Following The Historical Jesus, Following The Real Jesus

Following The Historical Jesus, Following The Real Jesus December 28, 2009
Although many have found the historical Jesus a figure they could not follow in the way they had once been able to follow the “Christ of faith,” it struck me recently that in some ways following the historical Jesus – i.e. making Jesus as understood and accessible through historical study a central component of one’s Christian faith – parallels what it must have been like to be a disciple of the “real Jesus” almost two millenia ago.  (Note: I’m using the phrase “the real Jesus” in a manner similar to John P. Meier, to mean the actual individual as opposed to the person historians can reconstruct based on available evidence).

First, it involves uncertainty. There are hopes, and possibilities, but also the reality of a historical figure that not everyone finds persuasive and not everyone follows. Whereas many Christians envisage Jesus as one who is either literally or metaphorically ‘irresistable,’ clearly it was possible for not only opponents but even adherents to find the realities of who Jesus was challenging and at times unsettling. He was a figure about whom it was genuinely possible to have doubts.

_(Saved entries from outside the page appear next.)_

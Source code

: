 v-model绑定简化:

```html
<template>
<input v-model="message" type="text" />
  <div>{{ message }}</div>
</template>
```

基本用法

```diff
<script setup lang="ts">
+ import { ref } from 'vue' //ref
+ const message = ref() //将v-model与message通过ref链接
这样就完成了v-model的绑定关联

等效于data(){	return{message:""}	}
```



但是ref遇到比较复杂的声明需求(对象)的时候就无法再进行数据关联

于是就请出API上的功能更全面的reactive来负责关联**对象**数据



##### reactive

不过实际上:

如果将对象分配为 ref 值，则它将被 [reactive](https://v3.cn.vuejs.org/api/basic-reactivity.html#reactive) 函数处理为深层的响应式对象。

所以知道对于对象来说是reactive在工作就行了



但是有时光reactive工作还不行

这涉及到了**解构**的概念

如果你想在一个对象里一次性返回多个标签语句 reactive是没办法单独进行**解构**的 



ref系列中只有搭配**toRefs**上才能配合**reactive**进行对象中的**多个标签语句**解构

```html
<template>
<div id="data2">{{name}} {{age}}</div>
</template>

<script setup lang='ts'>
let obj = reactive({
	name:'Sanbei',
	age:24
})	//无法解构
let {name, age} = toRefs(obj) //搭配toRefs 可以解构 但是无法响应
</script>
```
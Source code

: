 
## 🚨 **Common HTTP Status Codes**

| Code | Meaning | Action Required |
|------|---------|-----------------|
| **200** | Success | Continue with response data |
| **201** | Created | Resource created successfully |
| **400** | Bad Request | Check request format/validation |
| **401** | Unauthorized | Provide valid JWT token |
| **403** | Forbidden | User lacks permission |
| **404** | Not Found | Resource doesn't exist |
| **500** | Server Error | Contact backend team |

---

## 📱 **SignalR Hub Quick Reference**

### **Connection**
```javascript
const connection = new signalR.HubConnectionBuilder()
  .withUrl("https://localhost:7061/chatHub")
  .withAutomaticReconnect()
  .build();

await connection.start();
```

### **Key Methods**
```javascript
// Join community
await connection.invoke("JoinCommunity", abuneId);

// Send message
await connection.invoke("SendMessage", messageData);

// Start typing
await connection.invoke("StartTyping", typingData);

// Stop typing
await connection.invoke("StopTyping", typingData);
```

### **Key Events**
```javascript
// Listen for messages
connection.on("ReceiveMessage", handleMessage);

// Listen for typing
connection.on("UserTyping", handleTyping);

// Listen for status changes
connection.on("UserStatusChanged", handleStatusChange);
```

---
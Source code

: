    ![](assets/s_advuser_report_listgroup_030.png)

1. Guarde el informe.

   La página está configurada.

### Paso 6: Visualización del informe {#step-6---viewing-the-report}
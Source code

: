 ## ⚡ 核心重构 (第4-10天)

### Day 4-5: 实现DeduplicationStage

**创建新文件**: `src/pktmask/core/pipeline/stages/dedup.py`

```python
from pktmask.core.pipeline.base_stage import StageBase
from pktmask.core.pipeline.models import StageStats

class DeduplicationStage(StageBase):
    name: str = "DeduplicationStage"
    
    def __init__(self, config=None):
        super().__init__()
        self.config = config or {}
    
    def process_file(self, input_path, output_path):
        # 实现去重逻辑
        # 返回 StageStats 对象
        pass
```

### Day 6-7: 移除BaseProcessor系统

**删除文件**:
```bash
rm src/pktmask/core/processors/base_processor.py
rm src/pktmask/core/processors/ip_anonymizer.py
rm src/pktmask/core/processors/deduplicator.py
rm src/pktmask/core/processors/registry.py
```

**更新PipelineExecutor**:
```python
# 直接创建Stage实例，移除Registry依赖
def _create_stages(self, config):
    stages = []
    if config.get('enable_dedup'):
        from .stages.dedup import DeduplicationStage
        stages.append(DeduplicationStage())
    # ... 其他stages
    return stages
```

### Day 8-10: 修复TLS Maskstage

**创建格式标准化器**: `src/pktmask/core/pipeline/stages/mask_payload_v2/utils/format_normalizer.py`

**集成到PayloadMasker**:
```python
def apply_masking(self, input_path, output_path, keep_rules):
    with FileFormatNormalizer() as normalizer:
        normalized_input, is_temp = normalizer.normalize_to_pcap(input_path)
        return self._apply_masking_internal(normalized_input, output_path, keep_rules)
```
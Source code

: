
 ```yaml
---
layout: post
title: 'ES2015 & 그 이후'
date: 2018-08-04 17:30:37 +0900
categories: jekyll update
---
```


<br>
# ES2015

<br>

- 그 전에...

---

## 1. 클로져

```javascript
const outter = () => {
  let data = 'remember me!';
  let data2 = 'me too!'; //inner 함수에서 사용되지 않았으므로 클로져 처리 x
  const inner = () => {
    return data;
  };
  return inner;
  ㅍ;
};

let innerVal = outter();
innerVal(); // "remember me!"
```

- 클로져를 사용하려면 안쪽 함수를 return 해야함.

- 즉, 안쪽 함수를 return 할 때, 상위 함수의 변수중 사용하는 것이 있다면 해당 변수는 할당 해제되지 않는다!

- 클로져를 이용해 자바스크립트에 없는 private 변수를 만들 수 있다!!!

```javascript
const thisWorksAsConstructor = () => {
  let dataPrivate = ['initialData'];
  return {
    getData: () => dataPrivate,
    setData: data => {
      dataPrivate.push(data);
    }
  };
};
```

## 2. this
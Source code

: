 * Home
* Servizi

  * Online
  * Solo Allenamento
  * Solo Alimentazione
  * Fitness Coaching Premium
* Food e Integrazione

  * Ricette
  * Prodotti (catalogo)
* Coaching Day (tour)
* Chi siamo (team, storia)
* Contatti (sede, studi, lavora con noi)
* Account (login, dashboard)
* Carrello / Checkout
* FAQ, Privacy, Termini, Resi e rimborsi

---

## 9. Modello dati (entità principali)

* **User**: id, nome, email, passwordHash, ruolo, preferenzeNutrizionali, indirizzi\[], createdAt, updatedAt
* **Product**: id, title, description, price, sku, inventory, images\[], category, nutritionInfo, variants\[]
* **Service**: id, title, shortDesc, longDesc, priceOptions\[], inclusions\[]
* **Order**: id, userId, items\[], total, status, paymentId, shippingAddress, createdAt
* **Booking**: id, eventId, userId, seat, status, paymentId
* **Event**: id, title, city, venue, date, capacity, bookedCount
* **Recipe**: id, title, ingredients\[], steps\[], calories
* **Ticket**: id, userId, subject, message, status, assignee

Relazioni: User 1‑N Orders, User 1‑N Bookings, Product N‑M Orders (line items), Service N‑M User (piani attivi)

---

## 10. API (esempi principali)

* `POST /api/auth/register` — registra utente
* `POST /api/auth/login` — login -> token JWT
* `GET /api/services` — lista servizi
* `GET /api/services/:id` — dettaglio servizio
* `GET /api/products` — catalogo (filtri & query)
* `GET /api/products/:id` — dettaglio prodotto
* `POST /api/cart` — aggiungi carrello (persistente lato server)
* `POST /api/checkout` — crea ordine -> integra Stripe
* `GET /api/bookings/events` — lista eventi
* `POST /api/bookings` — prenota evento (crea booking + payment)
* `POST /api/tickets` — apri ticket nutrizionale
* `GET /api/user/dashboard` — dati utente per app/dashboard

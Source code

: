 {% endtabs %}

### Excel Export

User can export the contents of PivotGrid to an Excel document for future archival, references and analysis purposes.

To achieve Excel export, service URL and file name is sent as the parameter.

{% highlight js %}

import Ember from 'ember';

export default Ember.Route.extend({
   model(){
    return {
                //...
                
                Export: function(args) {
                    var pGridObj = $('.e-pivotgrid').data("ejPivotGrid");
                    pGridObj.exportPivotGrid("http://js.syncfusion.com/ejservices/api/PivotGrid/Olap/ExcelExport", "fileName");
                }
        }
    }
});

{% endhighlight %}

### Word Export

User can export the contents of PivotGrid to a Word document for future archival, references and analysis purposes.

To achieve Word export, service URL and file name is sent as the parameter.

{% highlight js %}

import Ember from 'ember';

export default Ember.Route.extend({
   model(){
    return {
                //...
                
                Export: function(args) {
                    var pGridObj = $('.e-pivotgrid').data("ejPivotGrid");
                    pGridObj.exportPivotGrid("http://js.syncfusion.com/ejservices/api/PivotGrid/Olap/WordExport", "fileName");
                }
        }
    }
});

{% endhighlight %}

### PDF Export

Second, it involves a greater focus on the teaching of Jesus. A resurrection that may or may not lay in the future and a resurrection that historians cannot access in the past place disciples on both sides of Easter in comparable situations, at least in certain respects.

Third, it seems that the first and second generation of followers – those closest to him – saw the need to reinterpret his life in light of new occurrences and circumstances. When we find ourselves needing to do the same, that can be understood as an act of fidelity to the Christianity of those who encountered the real Jesus, rather than a betrayal.

What similarities and differences do you see between the two situations – between those who encountered Jesus as a real human being long ago, and those who encounter him (and seek to follow him) at least in part by making use of historical tools of study?